This Example shows that an anti-human CD71 antigen-binding fragment (Fab) of the present disclosure, which is derived from anti-human CD71 antibody of the present disclosure, demonstrated a binding affinity to recombinant human and cynomolgus CD71 protein.

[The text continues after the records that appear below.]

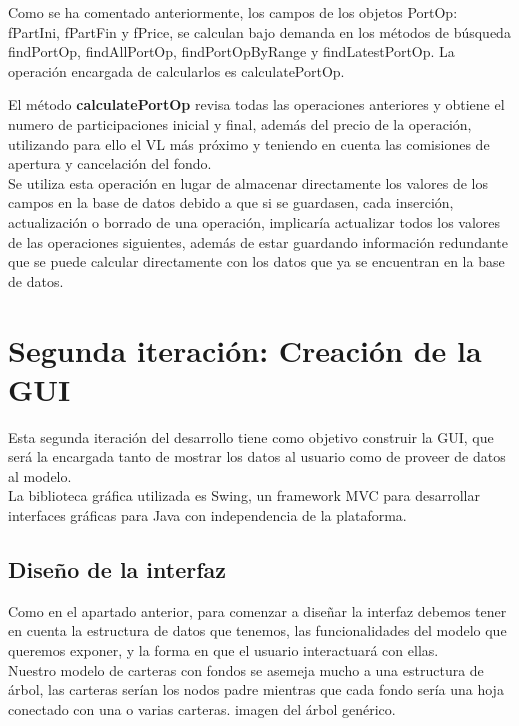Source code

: \documentclass[12pt, a4paper]{article}
\begin{document}
Como se ha comentado anteriormente, los campos de los objetos PortOp:  fPartIni, fPartFin y fPrice, se calculan bajo demanda en los métodos de búsqueda findPortOp, findAllPortOp, findPortOpByRange y findLatestPortOp. La operación encargada de calcularlos es calculatePortOp.\\

\newpage

El método \textbf{calculatePortOp} revisa todas las operaciones anteriores y obtiene el numero de participaciones inicial y final, además del precio de la operación, utilizando para ello el \gls{VL} más próximo y teniendo en cuenta las comisiones de apertura y cancelación del fondo.\\

Se utiliza esta operación en lugar de almacenar directamente los valores de los campos en la base de datos debido a que si se guardasen, cada inserción, actualización o borrado de una operación, implicaría actualizar todos los valores de las operaciones siguientes, además de estar guardando información redundante que se puede calcular directamente con los datos que ya se encuentran en la base de datos.



\newpage
\section{Segunda iteración: Creación de la GUI}

Esta segunda iteración del desarrollo tiene como objetivo construir la \gls{GUI}, que será la encargada tanto de mostrar los datos al usuario como de proveer de datos al modelo.
\\

La biblioteca gráfica utilizada es Swing, un framework MVC para desarrollar interfaces gráficas para Java con independencia de la plataforma.

\subsection{Diseño de la interfaz}

Como en el apartado anterior, para comenzar a diseñar la interfaz debemos tener en cuenta la estructura de datos que tenemos, las funcionalidades del modelo que queremos exponer, y la forma en que el usuario interactuará con ellas.
\\

Nuestro modelo de carteras con fondos se asemeja mucho a una estructura de árbol, las carteras serían los nodos padre mientras que cada fondo sería una hoja conectado con una o varias carteras. imagen del árbol genérico.
\\
\end{document}
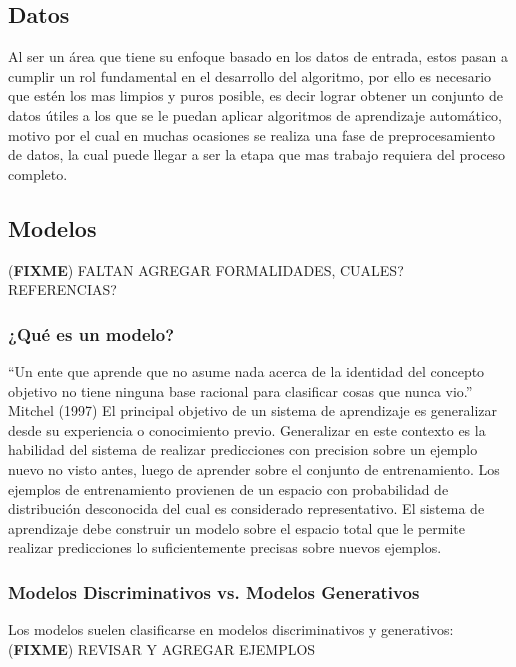 \documentclass[a4paper,11pt,spanish]{book}
\newcommand*{\FIXME}[1]{{(\textbf{FIXME}) {#1}}}
\begin{document}
    \subsection{Datos}
      Al ser un área que tiene su enfoque basado en los datos de entrada, estos pasan a cumplir un rol fundamental en el desarrollo del algoritmo, por ello es necesario que 
      estén los mas limpios y puros posible, es decir lograr obtener un conjunto de datos útiles a los que se le puedan aplicar algoritmos de aprendizaje automático, 
      motivo por el cual en muchas ocasiones se realiza una fase de preprocesamiento de datos, la cual puede llegar a ser la etapa que mas trabajo requiera del proceso completo. 

    \subsection{Modelos}
      \FIXME{FALTAN AGREGAR FORMALIDADES, CUALES? REFERENCIAS?}
      \subsubsection{¿Qué es un modelo?}
	“Un ente que aprende que no asume nada acerca de la identidad del concepto objetivo no tiene ninguna base racional para clasificar cosas que nunca vio.”
	Mitchel (1997)
	El principal objetivo de un sistema de aprendizaje es generalizar desde su experiencia o conocimiento previo. Generalizar en este contexto es la habilidad del sistema de realizar
	predicciones con precision sobre un ejemplo nuevo no visto antes, luego de aprender sobre el conjunto de entrenamiento. Los ejemplos de entrenamiento provienen de un espacio 
	con probabilidad de distribución desconocida del cual es considerado representativo. El sistema de aprendizaje debe construir un modelo sobre el espacio total que le permite realizar
	predicciones lo suficientemente precisas sobre nuevos ejemplos. 
	
      \subsubsection{Modelos Discriminativos vs. Modelos Generativos}
	Los modelos suelen clasificarse en modelos discriminativos y generativos:
	\FIXME{REVISAR Y AGREGAR EJEMPLOS}
\end{document}
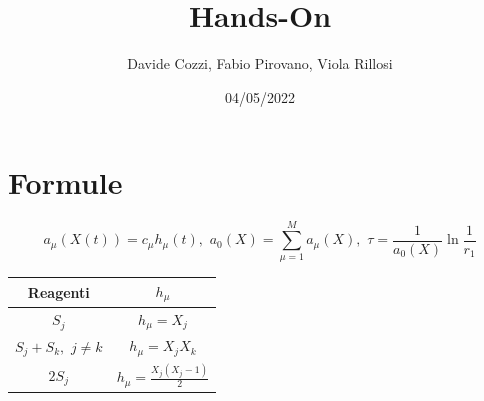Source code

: \documentclass{article}
\title{Hands-On}
\author{Davide Cozzi, Fabio Pirovano, Viola Rillosi}
\date{04/05/2022}
\begin{document}
\maketitle
\section*{Formule}
\[a_\mu(X(t))=c_\mu h_\mu(t),\,\,
  a_0(X)=\sum_{\mu=1}^Ma_\mu(X),\,\,
  \tau=\frac{1}{a_0(X)}\ln\frac{1}{r_1}\]
\begin{table}[H]
    \centering
    \begin{tabular}{c|c}
      Reagenti & $h_\mu$\\
      \hline
      \hline
      $S_j$ & $h_\mu=X_j$\\
      $S_j+S_k, \,\,j\neq k$ & $h_\mu=X_jX_k$\\
      $2S_j$ & $h_\mu=\frac{X_j(X_j-1)}{2}$
    \end{tabular}
  \end{table}
\end{document}
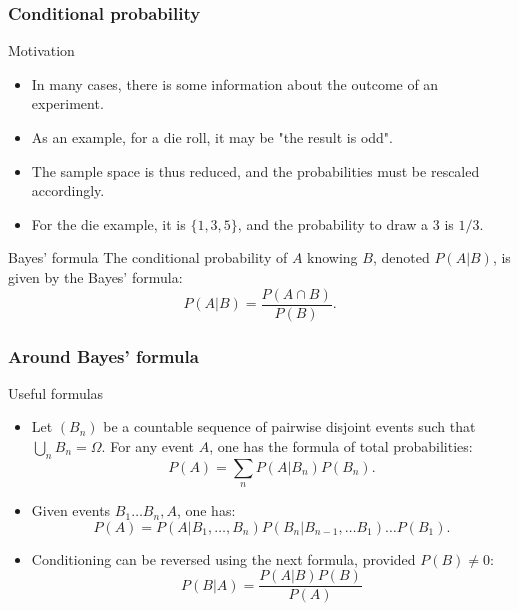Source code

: \begin{frame}
    \frametitle{Conditional probability}
    \begin{block}{Motivation}
    \begin{itemize}
        \item<+-> In many cases, there is some information about the outcome of
        an experiment.
        \item<+-> As an example, for a die roll, it may be "the result is odd".
        \item<+-> The sample space is thus reduced, and the probabilities must 
        be rescaled accordingly.
        \item<+-> For the die example, it is $\{1,3,5\}$, and the probability 
        to draw a $3$ is $1/3.$
    \end{itemize}
    \end{block}
    \begin{block}{Bayes' formula}
        The conditional probability of $A$ knowing $B$, denoted $P\left( A \vert B \right)$, is given by the Bayes' formula:
        \begin{equation}
            P\left( A \vert B  \right) = \frac{P\left( A \cap B \right)}{P(B)}.
        \end{equation}
    \end{block}
\end{frame}
\begin{frame}
    \frametitle{Around Bayes' formula}
    \begin{block}{Useful formulas}
    \begin{itemize}
        \item<+-> Let $\left(B_n\right)$ be a countable sequence of pairwise disjoint events such that $\bigcup_n B_n = \Omega.$ For any event $A$,
        one has the formula of total probabilities:
        \begin{equation}
            P\left( A \right) = \sum_n P\left( A \vert B_n \right) P\left( B_n \right).
        \end{equation}
        \item<+-> Given events $B_1 \dots B_n, A$, one has:
        \begin{equation}
            P\left( A \right) = P\left( A \vert B_1, \dots, B_n \right)P(B_n \vert B_{n-1}, \dots B_1)\dots P\left( B_1 \right).
        \end{equation}
        \item<+-> Conditioning can be reversed using the next formula, provided $P(B) \neq 0:$
        \begin{equation}
            P\left( B \vert A \right) = \frac{P\left( A \vert B \right) P(B)}{P(A)}
        \end{equation}
       \end{itemize}
    \end{block}
\end{frame}

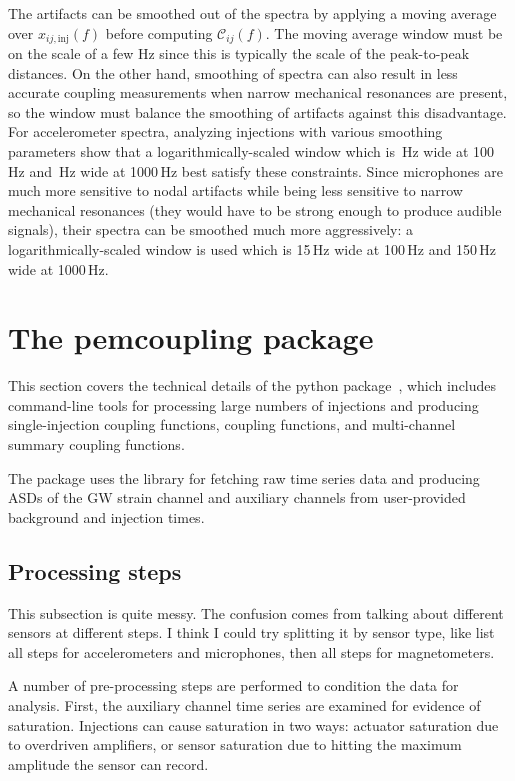 The artifacts can be smoothed out of the spectra by applying a moving average over $x_{ij,\mathrm{inj}}(f)$ before computing $\mathcal{C}_{ij}(f)$.
The moving average window must be on the scale of a few Hz since this is typically the scale of the peak-to-peak distances.
On the other hand, smoothing of spectra can also result in less accurate coupling measurements when narrow mechanical resonances are present, so the window must balance the smoothing of artifacts against this disadvantage.
For accelerometer spectra, analyzing injections with various smoothing parameters show that a logarithmically-scaled window which is \XX\,Hz wide at 100\,Hz and \XX\,Hz wide at 1000\,Hz best satisfy these constraints.
Since microphones are much more sensitive to nodal artifacts while being less sensitive to narrow mechanical resonances (they would have to be strong enough to produce audible signals), their spectra can be smoothed much more aggressively: a logarithmically-scaled window is used which is 15\,Hz wide at 100\,Hz and 150\,Hz wide at 1000\,Hz.

\section{The {\selectfont pemcoupling}\xspace package}
\label{sec:pemcoupling}

This section covers the technical details of the \pemcoupling python package~\citep{pem_code}, which includes command-line tools for processing large numbers of injections and producing single-injection coupling functions, coupling functions, and multi-channel summary coupling functions.

The package uses the  library for fetching raw time series data and producing \acp{ASD} of the \ac{GW} strain channel and auxiliary channels from user-provided background and injection times.

\subsection{Processing steps}

{\color{red}
This subsection is quite messy.
The confusion comes from talking about different sensors at different steps.
I think I could try splitting it by sensor type, like list all steps for accelerometers and microphones, then all steps for magnetometers.}

A number of pre-processing steps are performed to condition the data for analysis.
First, the auxiliary channel time series are examined for evidence of saturation.
Injections can cause saturation in two ways: actuator saturation due to overdriven amplifiers, or sensor saturation due to hitting the maximum amplitude the sensor can record.

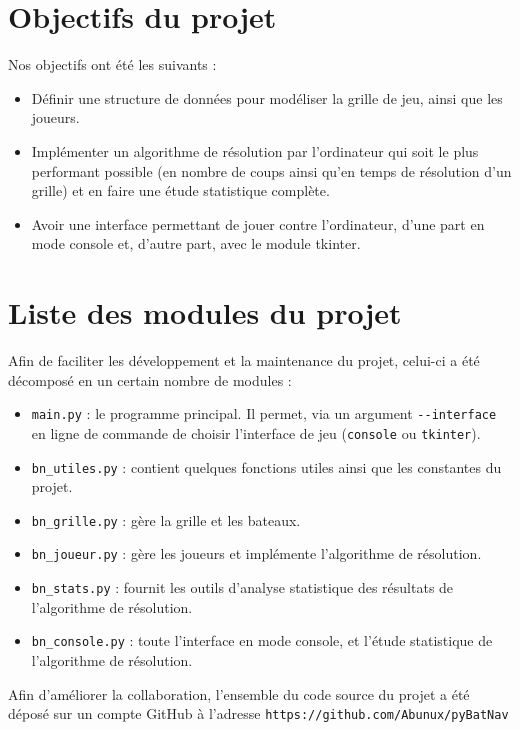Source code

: \section{Objectifs du projet}
Nos objectifs ont été les suivants :
\begin{itemize}
\item Définir une structure de données pour modéliser la grille de jeu, ainsi que les joueurs.
\item Implémenter un algorithme de résolution par l'ordinateur qui soit le plus performant possible (en nombre de coups ainsi qu'en temps de résolution d'un grille) et en faire une étude statistique complète.
\item Avoir une interface permettant de jouer contre l'ordinateur, d'une part en mode console et, d'autre part, avec le module tkinter. 
\end{itemize}

\section{Liste des modules du projet}
Afin de faciliter les développement et la maintenance du projet, celui-ci a été décomposé en un certain nombre de modules :
\begin{itemize}
\item \texttt{main.py} : le programme principal. Il permet, via un argument \texttt{-\hspace*{1pt}-interface} en ligne de commande de choisir l'interface de jeu (\texttt{console} ou \texttt{tkinter}).
\item \texttt{bn\_utiles.py} : contient quelques fonctions utiles ainsi que les constantes du projet.
\item \texttt{bn\_grille.py} : gère la grille et les bateaux.
\item \texttt{bn\_joueur.py} : gère les joueurs et implémente l'algorithme de résolution.
\item \texttt{bn\_stats.py} : fournit les outils d'analyse statistique des résultats de l'algorithme de résolution.
\item \texttt{bn\_console.py} : toute l'interface en mode console, et l'étude statistique de l'algorithme de résolution.
\end{itemize}

\bigskip

Afin d'améliorer la collaboration, l'ensemble du code source du projet a été déposé sur un compte GitHub à l'adresse \texttt{https://github.com/Abunux/pyBatNav}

A Fab antigen-binding fragment was generated by digestion of anti-CD71 21.12 antibody of the present disclosure with the papain enzyme in accordance with known protocols to generate an anti-CD71 Fab fragment. The anti-CD71 Fab fragment of the present disclosure was assayed for binding to recombinant human or cynomolgus CD71 protein by measurement of the kinetic on- and off-rates of a 1:3 dilution series of the Fab fragment to a substrate-immobilized recombinant CD71 protein (Octet system, ForteBio). The recombinant CD71 proteins included a hexa-histidine (His₆) peptide tag, by which the protein was immobilized to a Ni-NTA (nitrilotriacetic acid)-containing substrate. The results are shown in Table 19.

TABLE 19

Binding Kinetics of Anti-CD71 Fab

to Human and Cynomolgus CD71

Targetk_on(1/Msec)k_dis(sec⁻¹)K_d(nM)

Human CD71-His₆6.64 × 10⁵3.98 × 10⁻³14

Cyno CD71-His₆3.90 × 10⁵5.59 × 10⁻³6

US11267896B2. Anti-CD71 antibodies, activatable anti-CD71 antibodies, and methods of use thereof (2022-03-08). CytomX Therapeutics, Inc. [US]. Inventors: Jason Gary Sagert [US], Kimberly Ann Tipton [US], Jonathan Alexander Terrett [US], Shweta Singh [US], Annie Yang Weaver [US], Luc Roland Desnoyers [US].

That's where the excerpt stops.